OSLO (Reuters) – Norway’s $1.3 trillion sovereign wealth fund will get rid of more companies from its portfolio if it considers them too risky, its new chief executive Nicolai Tangen said on Thursday.
Tangen took the helm of the fund on Sept. 1 and the move would mark a departure as it has until now broadly tracked a global company reference index set by the finance ministry.
While the fund will continue to track the index, the fund’s management, Norges Bank Investment Management (NBIM), should be more selective when choosing stocks, Tangen said.
“(NBIM) can do more on negative selection, get rid of things which are bad,” Tangen, a former hedge fund manager, told a digital seminar.
The shift in approach comes as the government plans to cut the fund’s company reference index by 25% to 30% to improve the fund’s follow-up of firms.
The move reflects the growing awareness among international investors about risk in the environmental, social and corporate governance (ESG) field.
“The amazing example last year … is how we were pretty much out of Wirecard when that thing exploded and it saved the fund an enormous amount of money,” Tangen told the seminar, which was published on the fund’s website.

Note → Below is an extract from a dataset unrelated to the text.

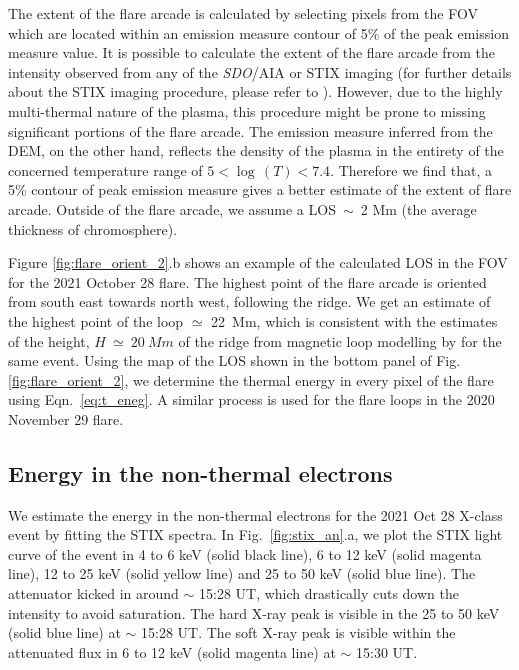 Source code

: The extent of the flare arcade is calculated by selecting pixels from the FOV which are located within an emission measure contour of 5\% of the peak emission measure value. It is possible to calculate the extent of the flare arcade from the intensity observed from any of the {\it SDO}/AIA or STIX imaging (for further details about the STIX imaging procedure, please refer to \cite{massa20}). However, due to the highly multi-thermal nature of the plasma, this procedure might be prone to missing significant portions of the flare arcade. The emission measure inferred from the DEM, on the other hand, reflects the density of the plasma in the entirety of the concerned temperature range of $5<\log\,(T)<7.4$. Therefore we find that, a 5\% contour of peak emission measure gives a better estimate of the extent of flare arcade. Outside of the flare arcade, we assume a LOS~$\sim$~2 Mm (the average thickness of chromosphere). 

Figure \ref{fig:flare_orient_2}.b shows an example of the calculated LOS in the FOV for the 2021 October 28 flare. The highest point of the flare arcade is oriented from south east towards north west, following the ridge. We get an estimate of the highest point of the loop $\simeq$ 22~Mm, which is consistent with the estimates of the height, $H~\simeq~20~Mm$ of the ridge from magnetic loop modelling by \cite{longcope22} for the same event. Using the map of the LOS shown in the bottom panel of Fig. \ref{fig:flare_orient_2}, we determine the thermal energy in every pixel of the flare using Eqn.~\ref{eq:t_eneg}.  A similar process is used for the flare loops in the 2020 November 29 flare.

\subsection{Energy in the non-thermal electrons}\label{sec:non-therm}

We estimate the energy in the non-thermal electrons for the 2021 Oct 28 X-class event by fitting the STIX spectra. In Fig.~\ref{fig:stix_an}.a, we plot the STIX light curve of the event in 4 to 6 keV (solid black line), 6 to 12 keV (solid magenta line), 12 to 25 keV (solid yellow line) and 25 to 50 keV (solid blue line). The attenuator kicked in around $\sim$ 15:28 UT, which drastically cuts down the intensity to avoid saturation. The hard X-ray peak is visible in the 25 to 50 keV (solid blue line) at $\sim$ 15:28 UT. The soft X-ray peak is visible within the attenuated flux in 6 to 12 keV (solid magenta line) at $\sim$ 15:30 UT.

“So through forensic accounting, through people who are specialists in discovering fraud, I think we can do more,” he said.
For a graphic on Market value of Norway’s wealth fund:
https://graphics.reuters.com/NORWAY-SWF/qzjvqajwgvx/chart.png
The fund divested from the collapsed German payment services firm in 2020, fund data showed, while at the end of 2019 it had a 1.14% stake in the firm worth $170 million. Wirecard filed for insolvency last year owing creditors almost $4 billion.
The fund currently holds stakes in about 9,100 companies. The finance ministry has proposed that its reference index be cut to 6,600 companies from 8,800 now, leading to a reduction in the number of companies it invests in over time.
The government rules in a minority and so needs the approval of parliament to pass its proposals.